▶ _Assigned task_: Reproduce, with no edits, the line that contains "should be rendered" and all the lines that follow it, ending with the last line of the records.

▶ _Supplied information_:
····················
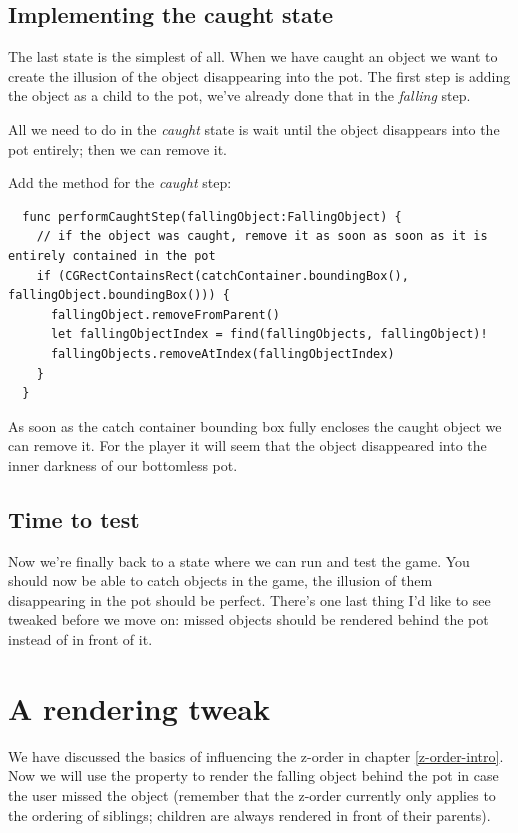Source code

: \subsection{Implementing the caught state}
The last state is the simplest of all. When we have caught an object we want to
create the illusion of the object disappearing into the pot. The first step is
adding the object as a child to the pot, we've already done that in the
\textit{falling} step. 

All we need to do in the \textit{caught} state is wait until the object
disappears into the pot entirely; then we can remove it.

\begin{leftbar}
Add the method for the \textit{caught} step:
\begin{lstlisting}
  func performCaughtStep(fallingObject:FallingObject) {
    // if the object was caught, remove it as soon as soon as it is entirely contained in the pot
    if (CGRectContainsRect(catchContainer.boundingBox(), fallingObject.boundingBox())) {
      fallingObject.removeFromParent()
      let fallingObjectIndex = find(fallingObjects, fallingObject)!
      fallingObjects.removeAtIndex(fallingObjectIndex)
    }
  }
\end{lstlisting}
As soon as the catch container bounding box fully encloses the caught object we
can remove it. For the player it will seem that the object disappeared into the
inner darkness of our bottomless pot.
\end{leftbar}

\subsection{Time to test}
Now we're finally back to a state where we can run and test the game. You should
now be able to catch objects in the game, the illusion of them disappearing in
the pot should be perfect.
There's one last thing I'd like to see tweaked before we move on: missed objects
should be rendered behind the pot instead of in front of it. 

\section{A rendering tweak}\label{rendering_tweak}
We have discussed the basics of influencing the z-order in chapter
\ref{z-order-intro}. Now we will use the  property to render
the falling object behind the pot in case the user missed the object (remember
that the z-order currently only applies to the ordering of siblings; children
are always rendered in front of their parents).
····················
▶ _Exercise result_:
should be rendered behind the pot instead of in front of it. 

\section{A rendering tweak}\label{rendering_tweak}
We have discussed the basics of influencing the z-order in chapter
\ref{z-order-intro}. Now we will use the  property to render
the falling object behind the pot in case the user missed the object (remember
that the z-order currently only applies to the ordering of siblings; children
are always rendered in front of their parents).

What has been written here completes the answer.